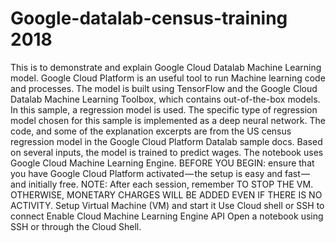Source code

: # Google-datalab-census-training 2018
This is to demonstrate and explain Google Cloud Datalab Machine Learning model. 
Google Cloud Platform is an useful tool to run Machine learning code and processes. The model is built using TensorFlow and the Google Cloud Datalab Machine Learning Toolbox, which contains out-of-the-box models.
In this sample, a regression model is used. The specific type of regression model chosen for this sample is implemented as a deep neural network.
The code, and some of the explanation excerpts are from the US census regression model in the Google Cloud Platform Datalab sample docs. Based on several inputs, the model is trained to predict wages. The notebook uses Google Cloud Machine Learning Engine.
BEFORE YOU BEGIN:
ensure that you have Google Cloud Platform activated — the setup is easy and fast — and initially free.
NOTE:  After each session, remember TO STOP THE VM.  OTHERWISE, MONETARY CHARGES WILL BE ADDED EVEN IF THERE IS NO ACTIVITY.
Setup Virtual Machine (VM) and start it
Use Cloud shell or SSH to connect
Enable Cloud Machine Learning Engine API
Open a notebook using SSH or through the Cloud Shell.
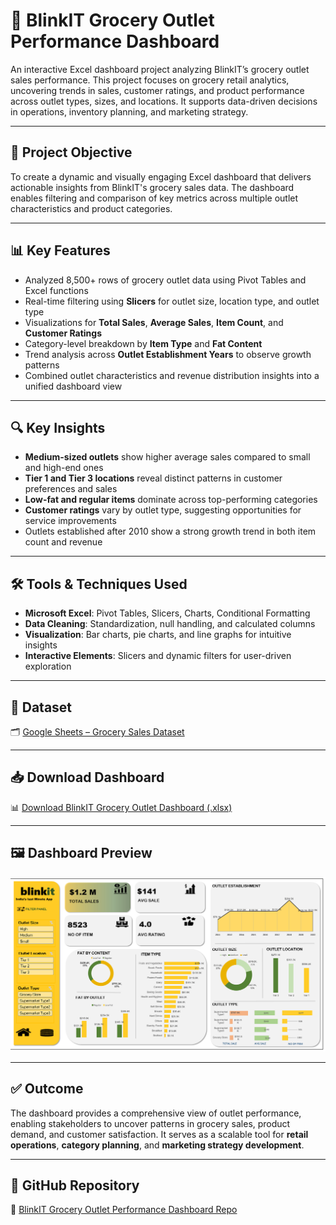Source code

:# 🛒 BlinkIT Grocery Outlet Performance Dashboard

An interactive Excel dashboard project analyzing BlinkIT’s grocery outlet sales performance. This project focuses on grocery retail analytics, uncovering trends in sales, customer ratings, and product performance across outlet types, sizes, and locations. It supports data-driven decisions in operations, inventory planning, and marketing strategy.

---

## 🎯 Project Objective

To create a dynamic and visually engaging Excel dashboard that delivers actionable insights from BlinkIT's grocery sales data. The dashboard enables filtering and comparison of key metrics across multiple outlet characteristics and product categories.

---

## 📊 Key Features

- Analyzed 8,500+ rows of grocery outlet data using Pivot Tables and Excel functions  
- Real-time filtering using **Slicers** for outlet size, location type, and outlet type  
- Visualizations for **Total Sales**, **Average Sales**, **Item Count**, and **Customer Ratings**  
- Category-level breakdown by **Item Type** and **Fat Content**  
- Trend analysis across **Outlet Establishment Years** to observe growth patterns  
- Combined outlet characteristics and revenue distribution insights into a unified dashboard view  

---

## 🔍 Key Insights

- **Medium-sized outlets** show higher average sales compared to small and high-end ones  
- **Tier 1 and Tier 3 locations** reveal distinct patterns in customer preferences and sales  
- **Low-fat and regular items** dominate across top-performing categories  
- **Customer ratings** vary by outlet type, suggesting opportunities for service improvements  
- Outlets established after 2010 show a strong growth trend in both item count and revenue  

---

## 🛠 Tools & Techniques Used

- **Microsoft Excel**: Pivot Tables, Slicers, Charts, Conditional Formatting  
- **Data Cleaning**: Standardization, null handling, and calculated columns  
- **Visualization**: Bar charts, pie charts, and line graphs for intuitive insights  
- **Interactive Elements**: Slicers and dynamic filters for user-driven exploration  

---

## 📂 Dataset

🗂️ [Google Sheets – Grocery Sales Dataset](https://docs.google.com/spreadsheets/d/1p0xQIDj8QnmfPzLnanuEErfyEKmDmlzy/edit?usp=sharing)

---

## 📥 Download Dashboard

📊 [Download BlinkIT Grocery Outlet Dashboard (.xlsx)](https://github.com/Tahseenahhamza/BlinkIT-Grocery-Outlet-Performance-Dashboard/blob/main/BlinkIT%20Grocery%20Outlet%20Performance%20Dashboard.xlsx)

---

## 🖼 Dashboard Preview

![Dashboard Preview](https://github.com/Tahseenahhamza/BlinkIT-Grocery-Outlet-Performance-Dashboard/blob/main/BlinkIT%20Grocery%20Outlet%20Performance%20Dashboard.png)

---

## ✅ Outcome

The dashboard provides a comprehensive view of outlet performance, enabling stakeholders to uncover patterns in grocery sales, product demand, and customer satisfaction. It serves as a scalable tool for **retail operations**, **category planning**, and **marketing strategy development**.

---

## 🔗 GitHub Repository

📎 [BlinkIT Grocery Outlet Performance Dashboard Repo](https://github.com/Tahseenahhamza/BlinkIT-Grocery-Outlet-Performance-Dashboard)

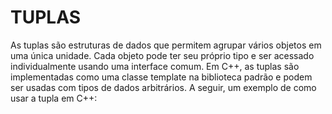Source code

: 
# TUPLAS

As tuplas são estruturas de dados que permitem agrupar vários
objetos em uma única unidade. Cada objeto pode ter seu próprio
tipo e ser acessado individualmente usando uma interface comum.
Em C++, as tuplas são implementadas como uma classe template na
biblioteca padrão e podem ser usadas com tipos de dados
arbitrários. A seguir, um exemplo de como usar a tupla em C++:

→ **Assignment**: Going from the line that has "As tuplas são estruturas" through the last line of the entries, retype each line exactly as given and add nothing.

→ **Reply to the task**:
As tuplas são estruturas de dados que permitem agrupar vários
objetos em uma única unidade. Cada objeto pode ter seu próprio
tipo e ser acessado individualmente usando uma interface comum.
Em C++, as tuplas são implementadas como uma classe template na
biblioteca padrão e podem ser usadas com tipos de dados
arbitrários. A seguir, um exemplo de como usar a tupla em C++:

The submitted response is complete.